The NHS in England deals with over 1 million patients every 36 hours. It covers everything, including antenatal screening, routine screenings (such as the NHS Health Check), treatments for long-term conditions, transplants, emergency treatment and end-of-life care.

Responsibility for healthcare in Northern Ireland, Scotland and Wales is devolved to the Northern Ireland Assembly, the Scottish Government and the Welsh Assembly Government respectively.

Learn more about the structure of the NHS in England.

In 2014, the Commonwealth Fund declared that in comparison with the healthcare systems of 10 other countries (Australia, Canada, France, Germany, Netherlands, New Zealand, Norway, Sweden, Switzerland and the US) the NHS was the most impressive overall. The NHS was rated as the best system in terms of efficiency, effective care, safe care, co-ordinated care, patient-centred care and cost-related problems. It was also ranked second for equity.

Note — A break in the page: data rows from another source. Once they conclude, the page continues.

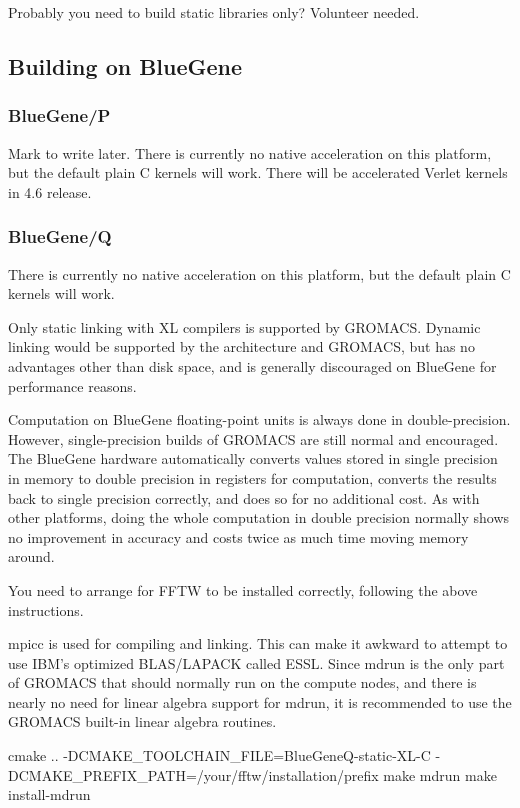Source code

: \documentclass{article}[12pt,a4paper,twoside]
\newcommand{\gromacs}{GROMACS}
\begin{document}
Probably you need to build static libraries only? Volunteer needed.

\subsection{Building on BlueGene}

\subsubsection{BlueGene/P}

Mark to write later. There is currently no native acceleration on this
platform, but the default plain C kernels will work. There will be
accelerated Verlet kernels in 4.6 release.

\subsubsection{BlueGene/Q}

There is currently no native acceleration on this platform, but the
default plain C kernels will work.

Only static linking with XL compilers is supported by \gromacs{}. Dynamic
linking would be supported by the architecture and \gromacs{}, but has no
advantages other than disk space, and is generally discouraged on
BlueGene for performance reasons.

Computation on BlueGene floating-point units is always done in
double-precision. However, single-precision builds of \gromacs{} are
still normal and encouraged. The BlueGene hardware automatically
converts values stored in single precision in memory to double
precision in registers for computation, converts the results back to
single precision correctly, and does so for no additional cost. As
with other platforms, doing the whole computation in double precision
normally shows no improvement in accuracy and costs twice as much time
moving memory around.

You need to arrange for FFTW to be installed correctly, following the
above instructions.

mpicc is used for compiling and linking. This can make it awkward to
attempt to use IBM's optimized BLAS/LAPACK called ESSL. Since mdrun is
the only part of \gromacs{} that should normally run on the compute
nodes, and there is nearly no need for linear algebra support for
mdrun, it is recommended to use the \gromacs{} built-in linear algebra
routines.

cmake .. -DCMAKE_TOOLCHAIN_FILE=BlueGeneQ-static-XL-C -DCMAKE_PREFIX_PATH=/your/fftw/installation/prefix
make mdrun
make install-mdrun
\end{document}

The NHS employs more than 1.5 million people, putting it in the top five of the world’s largest workforces, together with the US Department of Defence, McDonalds, Walmart and the Chinese People’s Liberation Army.

The NHS in England is the biggest part of the system by far, catering to a population of 54.3 million and employing around 1.2 million people. Of those, the clinically qualified staff include 150,273 doctors, 40,584 general practitioners (GPs), 314,966 nurses and health visitors, 18,862 ambulance staff, and 111,127 hospital and community health service (HCHS) medical and dental staff.

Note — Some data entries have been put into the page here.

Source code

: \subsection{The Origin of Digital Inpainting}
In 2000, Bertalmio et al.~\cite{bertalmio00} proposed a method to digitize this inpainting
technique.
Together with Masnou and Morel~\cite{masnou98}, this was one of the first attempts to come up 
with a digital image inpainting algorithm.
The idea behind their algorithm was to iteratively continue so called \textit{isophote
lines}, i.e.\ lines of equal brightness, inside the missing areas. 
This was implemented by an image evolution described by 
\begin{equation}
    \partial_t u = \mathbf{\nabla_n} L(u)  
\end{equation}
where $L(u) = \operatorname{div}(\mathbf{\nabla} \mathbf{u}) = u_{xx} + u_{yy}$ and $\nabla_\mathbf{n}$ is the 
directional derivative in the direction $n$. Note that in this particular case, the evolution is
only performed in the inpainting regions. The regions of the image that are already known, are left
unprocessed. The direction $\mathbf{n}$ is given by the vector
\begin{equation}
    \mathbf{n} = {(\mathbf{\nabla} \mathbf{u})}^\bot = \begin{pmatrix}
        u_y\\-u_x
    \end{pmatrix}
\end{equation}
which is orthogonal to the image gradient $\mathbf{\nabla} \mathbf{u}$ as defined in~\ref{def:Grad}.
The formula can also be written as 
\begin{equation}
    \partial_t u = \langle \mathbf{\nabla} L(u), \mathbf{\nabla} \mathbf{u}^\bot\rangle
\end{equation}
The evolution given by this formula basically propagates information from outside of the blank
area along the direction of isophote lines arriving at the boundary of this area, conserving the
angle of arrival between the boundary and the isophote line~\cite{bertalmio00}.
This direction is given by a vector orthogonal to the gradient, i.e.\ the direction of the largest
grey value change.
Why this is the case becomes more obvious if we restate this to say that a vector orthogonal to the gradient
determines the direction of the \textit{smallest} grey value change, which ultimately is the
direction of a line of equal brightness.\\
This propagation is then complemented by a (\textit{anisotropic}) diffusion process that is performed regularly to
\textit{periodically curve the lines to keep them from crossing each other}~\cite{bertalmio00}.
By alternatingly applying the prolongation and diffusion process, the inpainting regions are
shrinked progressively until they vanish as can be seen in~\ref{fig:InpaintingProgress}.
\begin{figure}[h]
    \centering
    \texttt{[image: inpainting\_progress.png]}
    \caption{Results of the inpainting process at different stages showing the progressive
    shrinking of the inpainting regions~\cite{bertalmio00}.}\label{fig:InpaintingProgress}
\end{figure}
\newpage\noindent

The NHS in Scotland, Wales and Northern Ireland employs 161,415; 84,000 and 66,000 people respectively.


Funding for the NHS comes directly from taxation. Since the NHS transformation in 2013, the NHS payment system has become underpinned by legislation. The Health & Social Care Act 2012 moves responsibility for pricing from the Department of Health, to a shared responsibility for NHS England and NHS Improvement. When the NHS was launched in 1948, it had a budget of £437 million (roughly £15 billion at today’s value). For 2015/16, the overall NHS budget was around £116.4 billion. NHS England is managing £101.3 billion of this.